Fest focus now more local
    Delray Beach wants festivals that are town-serving, since it no longer needs to attract masses into downtown as it did 30 years ago.
    Each special event has to pay a nonrefundable $150 application fee, which offsets the event permit fee of $150 for a minor event, $300 for an intermediate and $500 for a major event. Promoters are asked to provide parking solutions during their events.
    “Special events had largely been a free-for-all,” Mayor Cary Glickstein said at the June 7 commission meeting, “with no coherent strategy or policy or understanding of what these events factually cost the city, or how they impact public safety. … Sixty events in a compressed area is just too much.”
    Before sober homes became an issue, the complaints were all about the festivals, Petrolia said. “We’ve made this decision four times since 2013,” she said. “Tweaking is not what we are looking for.”
    She talked about the festivals drawing more people from outside Delray Beach into downtown. “We have addressed whether we really want that kind of thing. The answer is no,” she said.
    The city commissioners listed five major events they want to host or see happen in the downtown: Veterans Day Parade in November, holiday parade and events in December, tennis tournament in February, St.
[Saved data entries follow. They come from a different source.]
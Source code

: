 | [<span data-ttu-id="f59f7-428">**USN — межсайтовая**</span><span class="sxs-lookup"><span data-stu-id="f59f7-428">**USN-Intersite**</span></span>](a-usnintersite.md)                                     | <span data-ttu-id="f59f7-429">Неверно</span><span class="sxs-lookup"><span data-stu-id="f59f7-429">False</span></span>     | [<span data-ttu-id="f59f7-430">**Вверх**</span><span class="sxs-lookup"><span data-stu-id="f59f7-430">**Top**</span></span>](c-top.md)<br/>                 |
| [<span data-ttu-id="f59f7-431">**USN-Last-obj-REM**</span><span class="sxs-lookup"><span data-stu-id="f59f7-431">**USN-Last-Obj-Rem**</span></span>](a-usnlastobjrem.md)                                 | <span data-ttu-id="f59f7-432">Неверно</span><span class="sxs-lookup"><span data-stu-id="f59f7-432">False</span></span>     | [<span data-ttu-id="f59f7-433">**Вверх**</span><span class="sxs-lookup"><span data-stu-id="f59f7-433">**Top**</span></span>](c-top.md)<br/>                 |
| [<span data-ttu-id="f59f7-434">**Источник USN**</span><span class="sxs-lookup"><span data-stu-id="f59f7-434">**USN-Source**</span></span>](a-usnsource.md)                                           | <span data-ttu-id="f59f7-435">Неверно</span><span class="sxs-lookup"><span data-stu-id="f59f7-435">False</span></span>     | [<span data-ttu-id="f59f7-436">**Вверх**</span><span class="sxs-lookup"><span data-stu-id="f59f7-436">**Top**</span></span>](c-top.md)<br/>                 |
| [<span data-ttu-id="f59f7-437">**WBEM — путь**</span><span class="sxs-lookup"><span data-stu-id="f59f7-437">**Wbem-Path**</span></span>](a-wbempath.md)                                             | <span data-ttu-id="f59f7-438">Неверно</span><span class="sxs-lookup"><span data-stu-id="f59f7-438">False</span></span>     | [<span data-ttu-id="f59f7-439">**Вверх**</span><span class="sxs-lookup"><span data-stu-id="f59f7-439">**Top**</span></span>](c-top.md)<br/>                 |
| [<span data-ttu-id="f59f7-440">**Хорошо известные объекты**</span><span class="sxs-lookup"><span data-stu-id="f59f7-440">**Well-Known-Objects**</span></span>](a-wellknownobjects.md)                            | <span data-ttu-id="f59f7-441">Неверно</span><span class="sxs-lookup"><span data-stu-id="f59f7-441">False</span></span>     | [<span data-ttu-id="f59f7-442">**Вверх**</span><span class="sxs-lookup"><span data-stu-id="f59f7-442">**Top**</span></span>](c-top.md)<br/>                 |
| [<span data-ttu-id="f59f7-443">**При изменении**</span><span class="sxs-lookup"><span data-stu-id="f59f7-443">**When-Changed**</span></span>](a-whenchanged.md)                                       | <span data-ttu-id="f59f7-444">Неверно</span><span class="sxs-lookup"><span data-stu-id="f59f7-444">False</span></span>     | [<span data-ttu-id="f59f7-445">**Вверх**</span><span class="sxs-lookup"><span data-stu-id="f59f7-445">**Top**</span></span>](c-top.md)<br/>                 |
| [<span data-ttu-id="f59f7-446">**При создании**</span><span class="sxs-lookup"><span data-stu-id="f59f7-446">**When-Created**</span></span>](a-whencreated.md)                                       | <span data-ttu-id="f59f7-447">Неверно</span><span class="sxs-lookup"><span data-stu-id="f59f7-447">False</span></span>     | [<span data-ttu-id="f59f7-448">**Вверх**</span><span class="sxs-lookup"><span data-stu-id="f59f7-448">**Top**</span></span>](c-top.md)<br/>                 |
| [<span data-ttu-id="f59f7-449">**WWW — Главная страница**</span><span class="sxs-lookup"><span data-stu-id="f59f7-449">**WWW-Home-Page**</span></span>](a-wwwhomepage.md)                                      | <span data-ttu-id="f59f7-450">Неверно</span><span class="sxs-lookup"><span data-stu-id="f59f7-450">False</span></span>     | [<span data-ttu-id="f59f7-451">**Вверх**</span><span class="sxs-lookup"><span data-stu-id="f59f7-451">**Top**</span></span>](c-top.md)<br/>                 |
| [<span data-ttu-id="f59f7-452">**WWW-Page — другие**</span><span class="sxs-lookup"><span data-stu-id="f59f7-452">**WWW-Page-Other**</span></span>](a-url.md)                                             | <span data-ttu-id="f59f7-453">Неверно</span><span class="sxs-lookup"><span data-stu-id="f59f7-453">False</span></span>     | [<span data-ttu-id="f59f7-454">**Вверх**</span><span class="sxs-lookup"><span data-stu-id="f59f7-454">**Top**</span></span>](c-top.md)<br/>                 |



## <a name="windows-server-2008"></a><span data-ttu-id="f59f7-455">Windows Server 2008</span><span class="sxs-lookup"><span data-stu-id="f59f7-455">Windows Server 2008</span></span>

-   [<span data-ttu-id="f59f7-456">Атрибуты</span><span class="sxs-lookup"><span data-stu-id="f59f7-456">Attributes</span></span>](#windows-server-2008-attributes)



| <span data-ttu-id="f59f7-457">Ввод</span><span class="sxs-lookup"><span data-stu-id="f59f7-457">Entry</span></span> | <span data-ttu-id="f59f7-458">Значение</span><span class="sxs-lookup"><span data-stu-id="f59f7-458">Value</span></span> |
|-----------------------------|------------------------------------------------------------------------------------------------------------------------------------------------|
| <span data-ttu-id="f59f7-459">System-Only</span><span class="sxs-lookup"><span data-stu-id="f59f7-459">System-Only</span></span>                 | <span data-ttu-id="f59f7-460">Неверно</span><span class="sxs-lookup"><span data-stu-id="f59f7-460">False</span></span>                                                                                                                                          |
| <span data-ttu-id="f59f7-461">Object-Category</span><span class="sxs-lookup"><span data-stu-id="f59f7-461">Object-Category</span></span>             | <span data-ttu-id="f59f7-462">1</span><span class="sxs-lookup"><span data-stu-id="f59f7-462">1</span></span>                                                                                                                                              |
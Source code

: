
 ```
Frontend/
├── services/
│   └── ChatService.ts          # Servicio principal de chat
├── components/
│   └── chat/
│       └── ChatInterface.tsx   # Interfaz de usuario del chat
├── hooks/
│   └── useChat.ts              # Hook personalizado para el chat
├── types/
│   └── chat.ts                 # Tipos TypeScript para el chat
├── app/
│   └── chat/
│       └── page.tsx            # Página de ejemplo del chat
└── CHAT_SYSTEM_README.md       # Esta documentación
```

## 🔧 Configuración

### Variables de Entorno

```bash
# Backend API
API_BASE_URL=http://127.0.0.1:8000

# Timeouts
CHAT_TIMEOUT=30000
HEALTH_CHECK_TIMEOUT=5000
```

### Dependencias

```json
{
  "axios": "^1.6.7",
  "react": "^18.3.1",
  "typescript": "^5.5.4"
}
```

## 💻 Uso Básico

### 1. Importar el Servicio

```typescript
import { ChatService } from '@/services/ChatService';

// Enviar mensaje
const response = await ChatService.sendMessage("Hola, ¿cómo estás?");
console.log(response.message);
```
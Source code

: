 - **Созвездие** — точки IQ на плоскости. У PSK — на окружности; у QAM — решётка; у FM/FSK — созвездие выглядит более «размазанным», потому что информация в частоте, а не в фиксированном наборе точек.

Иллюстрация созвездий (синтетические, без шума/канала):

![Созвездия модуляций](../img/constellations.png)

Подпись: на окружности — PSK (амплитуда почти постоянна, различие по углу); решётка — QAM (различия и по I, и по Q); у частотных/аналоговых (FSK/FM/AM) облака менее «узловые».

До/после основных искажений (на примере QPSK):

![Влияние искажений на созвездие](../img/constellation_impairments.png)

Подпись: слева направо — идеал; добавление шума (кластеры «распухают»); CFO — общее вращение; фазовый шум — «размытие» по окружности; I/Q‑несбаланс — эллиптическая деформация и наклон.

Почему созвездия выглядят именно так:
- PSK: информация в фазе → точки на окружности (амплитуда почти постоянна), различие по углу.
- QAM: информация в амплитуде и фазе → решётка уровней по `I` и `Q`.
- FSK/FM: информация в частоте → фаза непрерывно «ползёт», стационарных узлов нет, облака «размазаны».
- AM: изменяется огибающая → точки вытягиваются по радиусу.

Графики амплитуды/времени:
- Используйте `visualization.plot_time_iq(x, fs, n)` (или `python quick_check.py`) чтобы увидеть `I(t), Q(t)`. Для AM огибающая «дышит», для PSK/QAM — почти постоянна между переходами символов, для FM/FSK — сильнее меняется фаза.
Patrick’s Day Parade in March, Delray Affair in April. No other major events are allowed in those months in the downtown core. The city also hosts July Fourth events in the summer.
    The fifth annual Wine & Seafood Festival was nixed because the promoter sought a November weekend when the city has set aside that month for its Veterans Day Parade. Stewert-Franczak’s for-profit Festival Management Group runs that festival and the Delray Affair for the Greater Delray Beach Chamber of Commerce.
    The festival organizer is trying to reduce costs and allow the Wine & Seafood Festival to fall into the intermediate event category and be able to keep its November date, the city manager said in late June. The costs of city services would have to fall below $20,000 for an event to be characterized as intermediate.
    Chamber of Commerce President Karen Granger was disheartened. “The city is making it difficult for us to recoup the costs,” she said. Her organization had counted on income from the Wine & Seafood Festival to support its pro-business programming.
    “Events helped to create the vibe of the happiest seaside town in America,” she said.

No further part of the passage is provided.